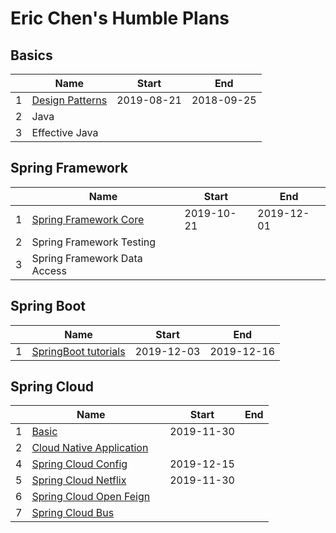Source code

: # Eric Chen's Humble Plans

## Basics

|      | Name                                            | Start      | End        |
| ---- | ----------------------------------------------- | ---------- | ---------- |
| 1    | [Design Patterns](01-design-patterns/README.md) | 2019-08-21 | 2018-09-25 |
| 2    | Java                                            |            |            |
| 3    | Effective Java                                  |            |            |

## Spring Framework

|      | Name                                                         | Start      | End        |
| ---- | ------------------------------------------------------------ | ---------- | ---------- |
| 1    | [Spring Framework Core](02-spring-framework-documentation/02-core/README.md) | 2019-10-21 | 2019-12-01 |
| 2    | Spring Framework Testing                                     |            |            |
| 3    | Spring Framework Data Access                                 |            |            |

## Spring Boot

|      | Name                                                         | Start      | End        |
| ---- | ------------------------------------------------------------ | ---------- | ---------- |
| 1    | [SpringBoot tutorials](03-spring-boot-documentation/01-tutorials) | 2019-12-03 | 2019-12-16 |

## 

## Spring Cloud

|      | Name                                                         |      | Start      | End  |
| ---- | ------------------------------------------------------------ | ---- | ---------- | ---- |
| 1    | [Basic](05-spring-cloud-documentation/01-basic)              |      | 2019-11-30 |      |
| 2    | [Cloud Native Application](05-spring-cloud-documentation/02-cloud-native-application/README.md) |      |            |      |
| 4    | [Spring Cloud Config](05-spring-cloud-documentation/04-spring-cloud-conig/README.md) |      | 2019-12-15 |      |
| 5    | [Spring Cloud Netflix](05-spring-cloud-documentation/05-spring-cloud-netflix/README.md) |      | 2019-11-30 |      |
| 6    | [Spring Cloud Open Feign](05-spring-cloud-documentation/02-cloud-native-application/06-spring-cloud-open-feign/README.md) |      |            |      |
| 7    | [Spring Cloud Bus](05-spring-cloud-documentation/07-spring-cloud-bus/README.md) |      |            |      |

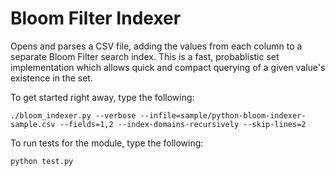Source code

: # Bloom Filter Indexer

Opens and parses a CSV file, adding the values from each column to a separate
Bloom Filter search index. This is a fast, probablistic set implementation
which allows quick and compact querying of a given value's existence in the set.

To get started right away, type the following:

    ./bloom_indexer.py --verbose --infile=sample/python-bloom-indexer-sample.csv --fields=1,2 --index-domains-recursively --skip-lines=2

To run tests for the module, type the following:
    
    python test.py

^^^^^^^^^^^^^^^^

#### How to complete this task
Lines from the one containing "Bloom Filter search" through the last line of the data above are the only output wanted; restate them exactly.

#### Task response
Bloom Filter search index. This is a fast, probablistic set implementation
which allows quick and compact querying of a given value's existence in the set.

To get started right away, type the following:

    ./bloom_indexer.py --verbose --infile=sample/python-bloom-indexer-sample.csv --fields=1,2 --index-domains-recursively --skip-lines=2

To run tests for the module, type the following:
    
    python test.py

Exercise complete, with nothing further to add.